**WHAT TO PRODUCE:** Pick every line out of the entries below that has the string "mysql", and copy it.

-*-*-

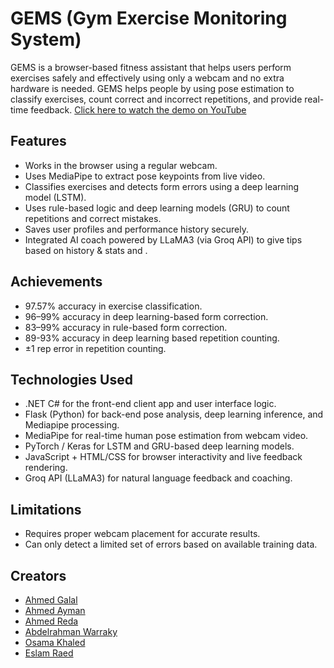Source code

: # GEMS (Gym Exercise Monitoring System)

GEMS is a browser-based fitness assistant that helps users perform exercises safely and effectively using only a webcam and no extra hardware is needed. GEMS helps people by using pose estimation to classify exercises, count correct and incorrect repetitions, and provide real-time feedback. [Click here to watch the demo on YouTube](https://youtu.be/DDTzKsheceo)

## Features

- Works in the browser using a regular webcam.
- Uses MediaPipe to extract pose keypoints from live video.
- Classifies exercises and detects form errors using a deep learning model (LSTM).
- Uses rule-based logic and deep learning models (GRU) to count repetitions and correct mistakes.
- Saves user profiles and performance history securely.
- Integrated AI coach powered by LLaMA3 (via Groq API) to give tips based on history & stats and .


## Achievements

- 97.57% accuracy in exercise classification.
- 96–99% accuracy in deep learning-based form correction.
- 83–99% accuracy in rule-based form correction.
- 89-93% accuracy in deep learning based repetition counting.
- ±1 rep error in repetition counting.


## Technologies Used
- .NET C# for the front-end client app and user interface logic.
- Flask (Python) for back-end pose analysis, deep learning inference, and Mediapipe processing.
- MediaPipe for real-time human pose estimation from webcam video.
- PyTorch / Keras for LSTM and GRU-based deep learning models.
- JavaScript + HTML/CSS for browser interactivity and live feedback rendering.
- Groq API (LLaMA3) for natural language feedback and coaching.

## Limitations

- Requires proper webcam placement for accurate results.
- Can only detect a limited set of errors based on available training data.

## Creators 

- [Ahmed Galal](https://github.com/1AhmedGalal)
- [Ahmed Ayman](https://github.com/AhmedAymanMo)
- [Ahmed Reda](https://github.com/ahmedredaooooo)
- [Abdelrahman Warraky](https://github.com/0Abdelrahman1)
- [Osama Khaled](https://github.com)
- [Eslam Raed](https://github.com)
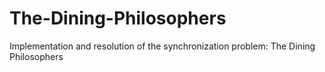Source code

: # The-Dining-Philosophers
Implementation and resolution of the synchronization problem: The Dining Philosophers
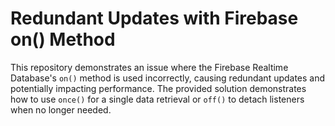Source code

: # Redundant Updates with Firebase on() Method
This repository demonstrates an issue where the Firebase Realtime Database's `on()` method is used incorrectly, causing redundant updates and potentially impacting performance.  The provided solution demonstrates how to use `once()` for a single data retrieval or `off()` to detach listeners when no longer needed.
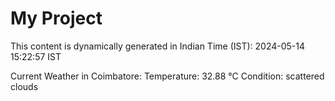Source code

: # My Project

This content is dynamically generated in Indian Time (IST): 2024-05-14 15:22:57 IST


Current Weather in Coimbatore:
Temperature: 32.88 °C
Condition: scattered clouds
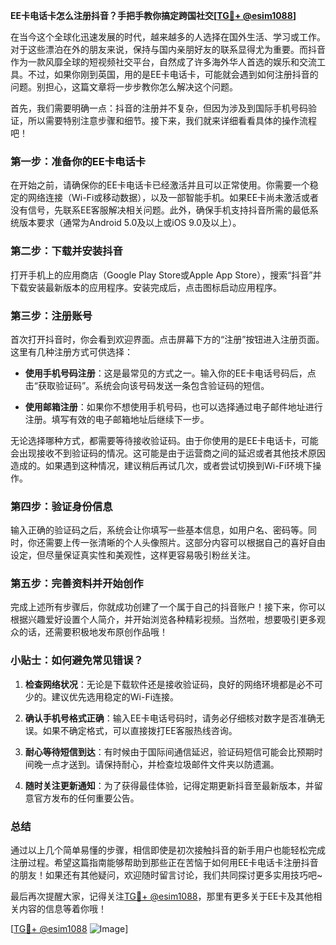 **EE卡电话卡怎么注册抖音？手把手教你搞定跨国社交[[TG💪+ @esim1088](https://t.me/s/esim1088)]**

在当今这个全球化迅速发展的时代，越来越多的人选择在国外生活、学习或工作。对于这些漂泊在外的朋友来说，保持与国内亲朋好友的联系显得尤为重要。而抖音作为一款风靡全球的短视频社交平台，自然成了许多海外华人首选的娱乐和交流工具。不过，如果你刚到英国，用的是EE卡电话卡，可能就会遇到如何注册抖音的问题。别担心，这篇文章将一步步教你怎么解决这个问题。

首先，我们需要明确一点：抖音的注册并不复杂，但因为涉及到国际手机号码验证，所以需要特别注意步骤和细节。接下来，我们就来详细看看具体的操作流程吧！

### 第一步：准备你的EE卡电话卡

在开始之前，请确保你的EE卡电话卡已经激活并且可以正常使用。你需要一个稳定的网络连接（Wi-Fi或移动数据），以及一部智能手机。如果EE卡尚未激活或者没有信号，先联系EE客服解决相关问题。此外，确保手机支持抖音所需的最低系统版本要求（通常为Android 5.0及以上或iOS 9.0及以上）。

### 第二步：下载并安装抖音

打开手机上的应用商店（Google Play Store或Apple App Store），搜索“抖音”并下载安装最新版本的应用程序。安装完成后，点击图标启动应用程序。

### 第三步：注册账号

首次打开抖音时，你会看到欢迎界面。点击屏幕下方的“注册”按钮进入注册页面。这里有几种注册方式可供选择：

- **使用手机号码注册**：这是最常见的方式之一。输入你的EE卡电话号码后，点击“获取验证码”。系统会向该号码发送一条包含验证码的短信。
  
- **使用邮箱注册**：如果你不想使用手机号码，也可以选择通过电子邮件地址进行注册。填写有效的电子邮箱地址后继续下一步。

无论选择哪种方式，都需要等待接收验证码。由于你使用的是EE卡电话卡，可能会出现接收不到验证码的情况。这可能是由于运营商之间的延迟或者其他技术原因造成的。如果遇到这种情况，建议稍后再试几次，或者尝试切换到Wi-Fi环境下操作。

### 第四步：验证身份信息

输入正确的验证码之后，系统会让你填写一些基本信息，如用户名、密码等。同时，你还需要上传一张清晰的个人头像照片。这部分内容可以根据自己的喜好自由设定，但尽量保证真实性和美观性，这样更容易吸引粉丝关注。

### 第五步：完善资料并开始创作

完成上述所有步骤后，你就成功创建了一个属于自己的抖音账户！接下来，你可以根据兴趣爱好设置个人简介，并开始浏览各种精彩视频。当然啦，想要吸引更多观众的话，还需要积极地发布原创作品哦！

### 小贴士：如何避免常见错误？

1. **检查网络状况**：无论是下载软件还是接收验证码，良好的网络环境都是必不可少的。建议优先选用稳定的Wi-Fi连接。
   
2. **确认手机号格式正确**：输入EE卡电话号码时，请务必仔细核对数字是否准确无误。如果不确定格式，可以直接拨打EE客服热线咨询。

3. **耐心等待短信到达**：有时候由于国际间通信延迟，验证码短信可能会比预期时间晚一点才送到。请保持耐心，并检查垃圾邮件文件夹以防遗漏。

4. **随时关注更新通知**：为了获得最佳体验，记得定期更新抖音至最新版本，并留意官方发布的任何重要公告。

### 总结

通过以上几个简单易懂的步骤，相信即使是初次接触抖音的新手用户也能轻松完成注册过程。希望这篇指南能够帮助到那些正在苦恼于如何用EE卡电话卡注册抖音的朋友！如果还有其他疑问，欢迎随时留言讨论，我们共同探讨更多实用技巧吧~

最后再次提醒大家，记得关注[TG💪+ @esim1088](https://t.me/s/esim1088)，那里有更多关于EE卡及其他相关内容的信息等着你哦！

[[TG💪+ @esim1088](https://t.me/s/esim1088) ![Image](https://i.postimg.cc/4NQfJmqS/Snipaste-2025-05-13-00-14-12.png)]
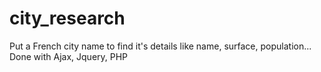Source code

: # city_research

Put a French city name to find it's details like name, surface, population...
Done with Ajax, Jquery, PHP
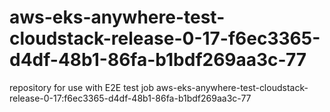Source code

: # aws-eks-anywhere-test-cloudstack-release-0-17-f6ec3365-d4df-48b1-86fa-b1bdf269aa3c-77
repository for use with E2E test job aws-eks-anywhere-test-cloudstack-release-0-17:f6ec3365-d4df-48b1-86fa-b1bdf269aa3c-77
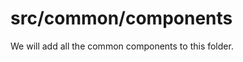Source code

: src/common/components
============================

We will add all the common components to this folder.
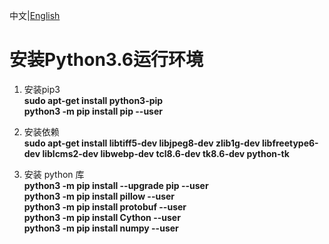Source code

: 中文|[English](README_EN.md)

# 安装Python3.6运行环境<a name="ZH-CN_TOPIC_0228768065"></a>

1.  安装pip3  
    **sudo apt-get install python3-pip**    
    **python3 -m pip install pip --user** 
2.  安装依赖    
    **sudo apt-get install libtiff5-dev libjpeg8-dev zlib1g-dev libfreetype6-dev liblcms2-dev libwebp-dev tcl8.6-dev tk8.6-dev python-tk**

3.  安装 python 库  
    **python3 -m pip install --upgrade pip --user**  
    **python3 -m pip install pillow --user**  
    **python3 -m pip install protobuf --user**  
    **python3 -m pip install Cython --user**  
    **python3 -m pip install numpy --user** 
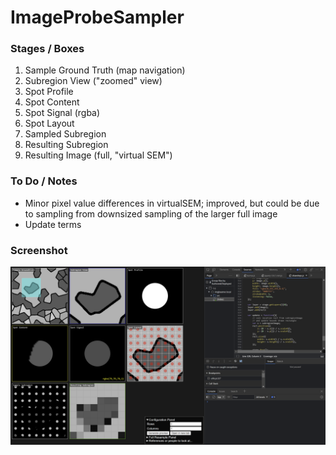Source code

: # ImageProbeSampler

### Stages / Boxes
1. Sample Ground Truth (map navigation)
2. Subregion View ("zoomed" view)
3. Spot Profile
4. Spot Content
5. Spot Signal (rgba)
6. Spot Layout
7. Sampled Subregion
8. Resulting Subregion
9. Resulting Image (full, "virtual SEM")

### To Do / Notes
- Minor pixel value differences in virtualSEM; improved, but could be due to sampling from  downsized sampling of the larger full image
- Update terms
 
### Screenshot
![screenshot1](misc/screenshot1.png)
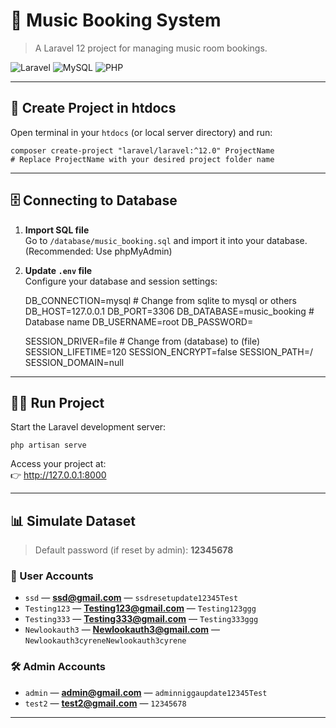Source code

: # 🎵 Music Booking System

> A Laravel 12 project for managing music room bookings.

![Laravel](https://img.shields.io/badge/Laravel-12.x-red?logo=laravel&logoColor=white)
![MySQL](https://img.shields.io/badge/Database-MySQL-blue?logo=mysql&logoColor=white)
![PHP](https://img.shields.io/badge/PHP->=8.2-777bb4?logo=php&logoColor=white)

---

## 🚀 Create Project in htdocs

Open terminal in your `htdocs` (or local server directory) and run:

    composer create-project "laravel/laravel:^12.0" ProjectName
    # Replace ProjectName with your desired project folder name

---

## 🗄 Connecting to Database

1. **Import SQL file**  
   Go to `/database/music_booking.sql` and import it into your database.  
   (Recommended: Use phpMyAdmin)

2. **Update `.env` file**  
   Configure your database and session settings:

    DB_CONNECTION=mysql       # Change from sqlite to mysql or others
    DB_HOST=127.0.0.1
    DB_PORT=3306
    DB_DATABASE=music_booking # Database name
    DB_USERNAME=root
    DB_PASSWORD=

    SESSION_DRIVER=file       # Change from (database) to (file)
    SESSION_LIFETIME=120
    SESSION_ENCRYPT=false
    SESSION_PATH=/
    SESSION_DOMAIN=null

---

## 🏃‍♂️ Run Project

Start the Laravel development server:

    php artisan serve

Access your project at:  
👉 http://127.0.0.1:8000

---

## 📊 Simulate Dataset

> Default password (if reset by admin): **12345678**

### 👤 User Accounts
- `ssd` — **ssd@gmail.com** — `ssdresetupdate12345Test`  
- `Testing123` — **Testing123@gmail.com** — `Testing123ggg`  
- `Testing333` — **Testing333@gmail.com** — `Testing333ggg`
- `Newlookauth3` — **Newlookauth3@gmail.com** — `Newlookauth3cyreneNewlookauth3cyrene`

### 🛠 Admin Accounts
- `admin` — **admin@gmail.com** — `adminniggaupdate12345Test`  
- `test2` — **test2@gmail.com** — `12345678`

---
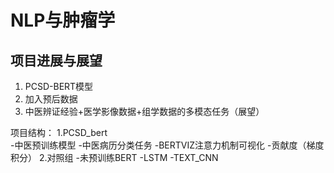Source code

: # NLP与肿瘤学

## 项目进展与展望
1. PCSD-BERT模型
2. 加入预后数据
3. 中医辨证经验+医学影像数据+组学数据的多模态任务（展望）

项目结构：
1.PCSD_bert   
  -中医预训练模型
  -中医病历分类任务
   -BERTVIZ注意力机制可视化
   -贡献度（梯度积分）
2.对照组
  -未预训练BERT
  -LSTM
  -TEXT_CNN

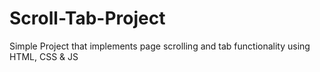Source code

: # Scroll-Tab-Project
Simple Project that implements page scrolling and tab functionality using HTML, CSS &amp; JS
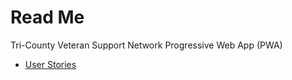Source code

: # Read Me

Tri-County Veteran Support Network Progressive Web App (PWA)

- [User Stories](./user-stories.md)

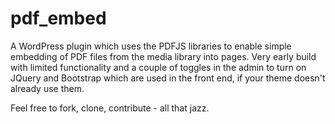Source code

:# pdf_embed

A WordPress plugin which uses the PDFJS libraries to enable simple embedding of PDF files from the media library into pages. Very early build with limited functionality and a couple of toggles in the admin to turn on JQuery and Bootstrap which are used in the front end, if your theme doesn't already use them.

Feel free to fork, clone, contribute - all that jazz.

-*-*-

**WRITTEN SOLUTION:**
![MySQL](https://img.shields.io/badge/Database-MySQL-blue?logo=mysql&logoColor=white)
    DB_CONNECTION=mysql       # Change from sqlite to mysql or others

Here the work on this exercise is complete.